I think I love you even more after that post. Is that ok?
And I agree with the others. Whether you believe it or not, You’re gorgeous. Right now. The way you are. Accept it, woman!
Glad Ms Pants raised it. We love you babe – but we also know that when things start to feel out of control, limiting when and what we eat is a way to feel in charge. It’s a slippery slope.
my two cents… x
You were a beautiful bride and you are still beautiful – and more healthy looking.
I once dated a guy who got so mad over a game of bridge that he rammed his fist through the wall of his apartment. I never went back because I knew that if I stayed with him, someday that fist would ram my face.
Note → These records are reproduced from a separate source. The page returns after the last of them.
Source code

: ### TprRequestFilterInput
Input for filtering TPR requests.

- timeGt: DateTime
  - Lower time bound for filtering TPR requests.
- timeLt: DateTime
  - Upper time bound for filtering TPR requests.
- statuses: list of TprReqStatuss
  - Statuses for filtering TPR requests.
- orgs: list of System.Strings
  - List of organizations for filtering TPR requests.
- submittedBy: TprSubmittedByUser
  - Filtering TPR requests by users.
Babe … I think you look more beautiful now than you ever have, and you have always been beautiful if these photos are anything to go by.
M xx
Okay, whoever put the idea in your head that you need to lose weight needs their ass kicked. Seriously, I’m not kidding.
Thanks for sharing the pictures – and the story. All are lovely.
Seems like everyone is “weighing in” on the weight issue, and while I’m hesitant to do it, too, I feel compelled to offer a quick 2 cents. First off – I agree with everyone else that you look beautiful, both then and now. But, I know all too well how weight issues can get all twisted up in our psyche. How we appear to others and how we perceive ourselves are often vastly different. A hundred people can tell you how lovely you are, how you are already thin so don’t worry about weight, etc etc, but it does nothing to quiet that mean, critical, self-defeating voice in our heads. I really wish there were a way to quiet that damn voice (even when I think that maybe I’ve finally gotten past it, it will crop right back up every once in a while).
Good wishes.
And just a side note on the body issues— my family’s always danced on the borderline of hypoglycemia, and I’ve found that my moods are easier to manage if I’m not bone-thin. You might want to keep track of your moods in relation to your weight, because I’m pretty sure that “too thin” comes with a nasty mood penalty.